# Description of the task
Look at the entries below and restate word for word the lines from the first through the one that has "### [:scout][:account_key]".

━━━ Data provided

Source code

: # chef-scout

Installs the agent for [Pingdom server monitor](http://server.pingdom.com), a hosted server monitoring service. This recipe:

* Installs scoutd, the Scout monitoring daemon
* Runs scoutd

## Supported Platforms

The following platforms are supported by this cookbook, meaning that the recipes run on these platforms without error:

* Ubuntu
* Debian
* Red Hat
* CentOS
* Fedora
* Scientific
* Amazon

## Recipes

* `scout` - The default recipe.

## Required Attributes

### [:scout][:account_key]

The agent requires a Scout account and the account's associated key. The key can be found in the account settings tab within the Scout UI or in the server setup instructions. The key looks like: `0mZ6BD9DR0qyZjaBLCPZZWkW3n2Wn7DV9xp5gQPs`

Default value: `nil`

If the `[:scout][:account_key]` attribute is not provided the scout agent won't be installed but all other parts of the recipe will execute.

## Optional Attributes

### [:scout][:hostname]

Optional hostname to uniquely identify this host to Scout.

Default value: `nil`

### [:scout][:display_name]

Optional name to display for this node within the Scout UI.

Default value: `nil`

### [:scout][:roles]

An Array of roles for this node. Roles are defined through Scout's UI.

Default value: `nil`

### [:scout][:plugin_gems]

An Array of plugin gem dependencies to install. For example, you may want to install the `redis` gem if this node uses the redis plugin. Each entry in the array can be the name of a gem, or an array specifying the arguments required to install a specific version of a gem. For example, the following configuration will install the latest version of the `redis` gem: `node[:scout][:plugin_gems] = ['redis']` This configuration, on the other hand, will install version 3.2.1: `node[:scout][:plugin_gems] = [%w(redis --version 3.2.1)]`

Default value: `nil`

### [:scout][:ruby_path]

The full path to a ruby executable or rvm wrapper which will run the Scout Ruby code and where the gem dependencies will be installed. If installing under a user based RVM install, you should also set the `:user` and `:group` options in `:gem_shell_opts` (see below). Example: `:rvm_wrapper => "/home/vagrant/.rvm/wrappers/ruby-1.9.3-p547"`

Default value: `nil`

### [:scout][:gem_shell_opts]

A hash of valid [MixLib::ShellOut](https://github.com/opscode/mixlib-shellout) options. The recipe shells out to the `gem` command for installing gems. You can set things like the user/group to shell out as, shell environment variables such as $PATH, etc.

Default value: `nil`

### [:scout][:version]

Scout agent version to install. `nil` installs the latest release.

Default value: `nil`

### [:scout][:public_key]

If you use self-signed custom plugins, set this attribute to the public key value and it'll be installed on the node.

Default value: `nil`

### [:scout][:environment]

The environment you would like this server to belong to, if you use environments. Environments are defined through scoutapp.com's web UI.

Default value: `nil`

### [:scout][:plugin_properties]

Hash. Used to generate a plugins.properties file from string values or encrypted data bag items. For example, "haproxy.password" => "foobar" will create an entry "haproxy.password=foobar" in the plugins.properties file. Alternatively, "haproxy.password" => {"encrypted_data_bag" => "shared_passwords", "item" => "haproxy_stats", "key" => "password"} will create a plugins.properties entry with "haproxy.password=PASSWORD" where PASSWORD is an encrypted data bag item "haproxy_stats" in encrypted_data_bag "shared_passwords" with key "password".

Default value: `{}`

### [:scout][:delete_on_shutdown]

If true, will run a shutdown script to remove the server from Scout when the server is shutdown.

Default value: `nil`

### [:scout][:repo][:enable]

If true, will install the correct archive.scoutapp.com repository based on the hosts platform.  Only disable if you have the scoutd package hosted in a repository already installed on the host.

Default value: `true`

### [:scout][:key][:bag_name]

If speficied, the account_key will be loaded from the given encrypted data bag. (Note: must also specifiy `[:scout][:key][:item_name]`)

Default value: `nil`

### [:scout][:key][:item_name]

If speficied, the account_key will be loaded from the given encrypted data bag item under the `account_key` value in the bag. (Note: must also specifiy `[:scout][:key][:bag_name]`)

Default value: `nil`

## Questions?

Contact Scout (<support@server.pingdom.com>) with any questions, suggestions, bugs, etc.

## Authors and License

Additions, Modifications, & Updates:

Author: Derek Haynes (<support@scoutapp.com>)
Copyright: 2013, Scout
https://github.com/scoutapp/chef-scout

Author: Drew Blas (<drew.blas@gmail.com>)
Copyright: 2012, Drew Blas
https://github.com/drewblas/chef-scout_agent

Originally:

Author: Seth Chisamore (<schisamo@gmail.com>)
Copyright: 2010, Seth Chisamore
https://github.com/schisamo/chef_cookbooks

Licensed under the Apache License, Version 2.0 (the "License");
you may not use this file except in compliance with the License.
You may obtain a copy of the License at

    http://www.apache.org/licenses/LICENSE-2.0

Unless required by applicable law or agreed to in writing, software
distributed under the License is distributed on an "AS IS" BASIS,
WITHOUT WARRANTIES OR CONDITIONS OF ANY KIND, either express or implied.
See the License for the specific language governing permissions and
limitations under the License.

━━━━━━

# Output of the exercise
Source code

: # chef-scout

Installs the agent for [Pingdom server monitor](http://server.pingdom.com), a hosted server monitoring service. This recipe:

* Installs scoutd, the Scout monitoring daemon
* Runs scoutd

## Supported Platforms

The following platforms are supported by this cookbook, meaning that the recipes run on these platforms without error:

* Ubuntu
* Debian
* Red Hat
* CentOS
* Fedora
* Scientific
* Amazon

## Recipes

* `scout` - The default recipe.

## Required Attributes

### [:scout][:account_key]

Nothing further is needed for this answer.